Unfortunately, legal rights for men in the home never followed. A father can work full time within the home taking care of his children, home, and family, only to find himself divorced with no rights. A stay-at-home mother is recognized as a homemaker and the primary caretaker of her children. For this reason, the courts usually give her a major portion of the family’s assets and sole physical custody of the children. A father in the same position is considered to have been unemployed by the courts; thus, in the event of divorce, he is denied the assets of the marriage and is made a visitor in his children’s lives.

It is difficult to find statistics on the subject. Joseph McNabb, dean of Laboure College in Dorchester and a professor of health policy at Northeastern University, conducted a study of cases from the Worcester County Probate Court, which is demographically representative of the state. In his study, McNabb hand-pulled 501 case files and found fathers had won custody in fewer than two percent of cases, usually only in those where the mother was dead or institutionalized. Similarly, a 1989 gender-bias study by the Massachusetts Supreme Judicial Court found that women win sole custody in 93.4 percent of cases. (Amazingly, they could find no evidence of gender discrimination against men by their courts.) In the Massachusetts Probate and Family Courts, nearly any excuse works to remove children from their fathers.

The problem is not that the laws are unjust. The state constitution requires that laws be gender neutral, and the Massachusetts General Laws specifically state that parents’ rights shall be held equal. The problem is the "best interests of the child" standard. On its face, it looks wonderful: Who would argue against the best interests of the child? In practice, the "best interests of the child" means that the courts can come to any conclusion they like, based solely on their own bias and prejudice. As long as the courts say it is in the child’s best interests, their decision is legal. Parental rights are not even part of the equation. The courts, to which we look to uphold our rights, are instead a source of injustice and inequity.

There is an alternative to the sole physical custody handed out in our courts. Shared parenting, or joint physical custody, is already the standard -- and proving successful -- in many states. Shared parenting would presume that unless one of the parents is deemed unfit, or both parents agree to a different arrangement, they will each get approximately equal time with their children after a divorce.

Not only is this patently fair and just, it appears to be what is actually in the child’s best interests. In a widely acclaimed study published in the March 2002 issue of the Journal of Family Psychology (available at the American Psychological Association Web site http://www.apa.org/journals/fam/press_releases/march_2002/fam16191.pdf), Dr. Robert Bauserman examined 33 existing studies involving 2,660 children regarding joint custody (comparing joint and sole custody) from 1982 to 1999. He concluded that children in joint custody arrangements had fewer behavioral and emotional problems, higher self-esteem, improved family relations, and better school performance than children in sole custody arrangements.

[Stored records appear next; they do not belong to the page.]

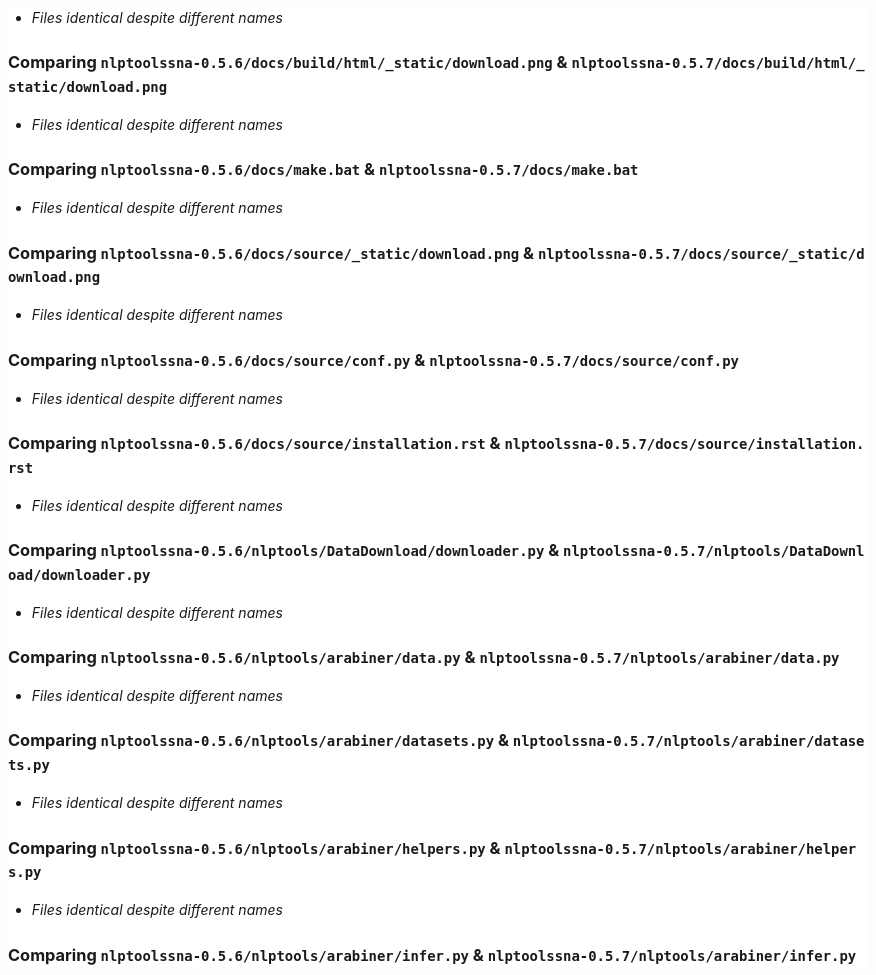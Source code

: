  * *Files identical despite different names*

### Comparing `nlptoolssna-0.5.6/docs/build/html/_static/download.png` & `nlptoolssna-0.5.7/docs/build/html/_static/download.png`

 * *Files identical despite different names*

### Comparing `nlptoolssna-0.5.6/docs/make.bat` & `nlptoolssna-0.5.7/docs/make.bat`

 * *Files identical despite different names*

### Comparing `nlptoolssna-0.5.6/docs/source/_static/download.png` & `nlptoolssna-0.5.7/docs/source/_static/download.png`

 * *Files identical despite different names*

### Comparing `nlptoolssna-0.5.6/docs/source/conf.py` & `nlptoolssna-0.5.7/docs/source/conf.py`

 * *Files identical despite different names*

### Comparing `nlptoolssna-0.5.6/docs/source/installation.rst` & `nlptoolssna-0.5.7/docs/source/installation.rst`

 * *Files identical despite different names*

### Comparing `nlptoolssna-0.5.6/nlptools/DataDownload/downloader.py` & `nlptoolssna-0.5.7/nlptools/DataDownload/downloader.py`

 * *Files identical despite different names*

### Comparing `nlptoolssna-0.5.6/nlptools/arabiner/data.py` & `nlptoolssna-0.5.7/nlptools/arabiner/data.py`

 * *Files identical despite different names*

### Comparing `nlptoolssna-0.5.6/nlptools/arabiner/datasets.py` & `nlptoolssna-0.5.7/nlptools/arabiner/datasets.py`

 * *Files identical despite different names*

### Comparing `nlptoolssna-0.5.6/nlptools/arabiner/helpers.py` & `nlptoolssna-0.5.7/nlptools/arabiner/helpers.py`

 * *Files identical despite different names*

### Comparing `nlptoolssna-0.5.6/nlptools/arabiner/infer.py` & `nlptoolssna-0.5.7/nlptools/arabiner/infer.py`

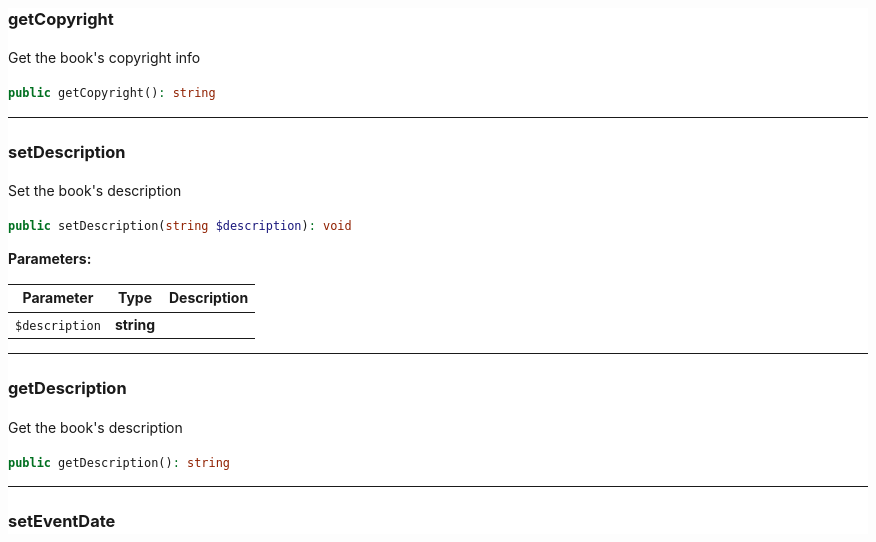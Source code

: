 ### getCopyright

Get the book's copyright info

```php
public getCopyright(): string
```












***

### setDescription

Set the book's description

```php
public setDescription(string $description): void
```








**Parameters:**

| Parameter | Type | Description |
|-----------|------|-------------|
| `$description` | **string** |  |





***

### getDescription

Get the book's description

```php
public getDescription(): string
```












***

### setEventDate
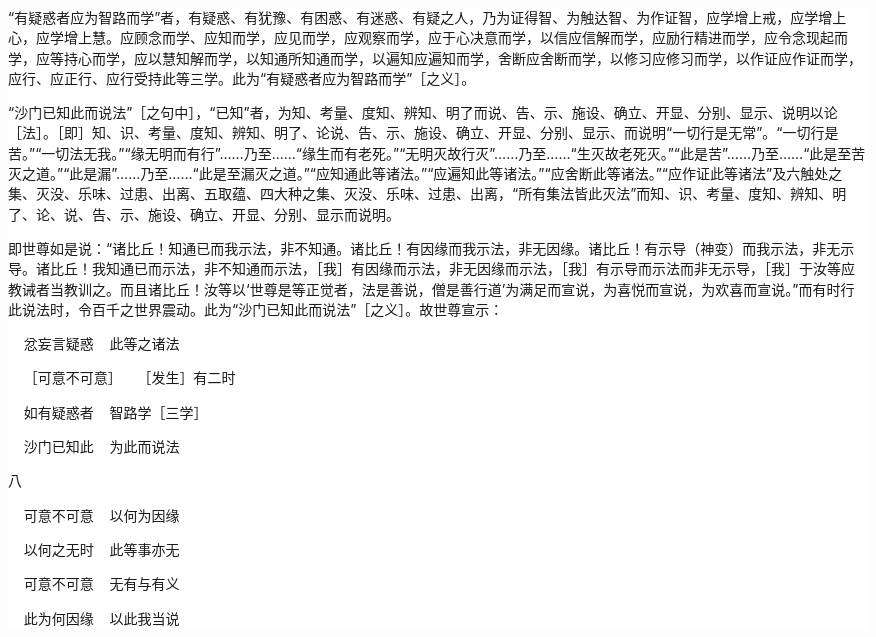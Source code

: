 “有疑惑者应为智路而学”者，有疑惑、有犹豫、有困惑、有迷惑、有疑之人，乃为证得智、为触达智、为作证智，应学增上戒，应学增上心，应学增上慧。应顾念而学、应知而学，应见而学，应观察而学，应于心决意而学，以信应信解而学，应励行精进而学，应令念现起而学，应等持心而学，应以慧知解而学，以知通所知通而学，以遍知应遍知而学，舍断应舍断而学，以修习应修习而学，以作证应作证而学，应行、应正行、应行受持此等三学。此为“有疑惑者应为智路而学”［之义］。

“沙门已知此而说法”［之句中］，“已知”者，为知、考量、度知、辨知、明了而说、告、示、施设、确立、开显、分别、显示、说明以论［法］。［即］知、识、考量、度知、辨知、明了、论说、告、示、施设、确立、开显、分别、显示、而说明“一切行是无常”。“一切行是苦。”“一切法无我。”“缘无明而有行”……乃至……“缘生而有老死。”“无明灭故行灭”……乃至……“生灭故老死灭。”“此是苦”……乃至……“此是至苦灭之道。”“此是漏”……乃至……“此是至漏灭之道。”“应知通此等诸法。”“应遍知此等诸法。”“应舍断此等诸法。”“应作证此等诸法”及六触处之集、灭没、乐味、过患、出离、五取蕴、四大种之集、灭没、乐味、过患、出离，“所有集法皆此灭法”而知、识、考量、度知、辨知、明了、论、说、告、示、施设、确立、开显、分别、显示而说明。

即世尊如是说：“诸比丘！知通已而我示法，非不知通。诸比丘！有因缘而我示法，非无因缘。诸比丘！有示导（神变）而我示法，非无示导。诸比丘！我知通已而示法，非不知通而示法，［我］有因缘而示法，非无因缘而示法，［我］有示导而示法而非无示导，［我］于汝等应教诫者当教训之。而且诸比丘！汝等以‘世尊是等正觉者，法是善说，僧是善行道’为满足而宣说，为喜悦而宣说，为欢喜而宣说。”而有时行此说法时，令百千之世界震动。此为“沙门已知此而说法”［之义］。故世尊宣示：

&nbsp;&nbsp;&nbsp;&nbsp;忿妄言疑惑&nbsp;&nbsp;&nbsp;&nbsp;此等之诸法

&nbsp;&nbsp;&nbsp;&nbsp;［可意不可意］&nbsp;&nbsp;&nbsp;&nbsp;［发生］有二时

&nbsp;&nbsp;&nbsp;&nbsp;如有疑惑者&nbsp;&nbsp;&nbsp;&nbsp;智路学［三学］

&nbsp;&nbsp;&nbsp;&nbsp;沙门已知此&nbsp;&nbsp;&nbsp;&nbsp;为此而说法


八

&nbsp;&nbsp;&nbsp;&nbsp;可意不可意&nbsp;&nbsp;&nbsp;&nbsp;以何为因缘

&nbsp;&nbsp;&nbsp;&nbsp;以何之无时&nbsp;&nbsp;&nbsp;&nbsp;此等事亦无

&nbsp;&nbsp;&nbsp;&nbsp;可意不可意&nbsp;&nbsp;&nbsp;&nbsp;无有与有义

&nbsp;&nbsp;&nbsp;&nbsp;此为何因缘&nbsp;&nbsp;&nbsp;&nbsp;以此我当说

In fact, children in joint-custody arrangements were found to be as well adjusted as children from intact families. The data seem to show that the majority of the damage done to children of divorce is the result of the sole-custody arrangements imposed by our local courts.

It is about time that the legislature and the courts in Massachusetts caught up with the changes in society. We need a court system that holds all parents to be important in their children’s lives. Probate and Family Court should be a place to work out what’s best for our children’s future, not an arena where parents hack each other to pieces in the process of determining a winner and a loser.

H. 2546, An Act Relative to Shared Custody, is a bill currently before the Massachusetts Legislature. If enacted, this legislation would help to restore equality and justice for parents and children throughout the Commonwealth. The presumption of shared parenting set forth in this bill would go a long way toward ending the acrimony and pain of divorce for all involved.


Daniel G. Grubbs, Franklin County chapter director, The Fatherhood Coalition. He is a Shutesbury resident.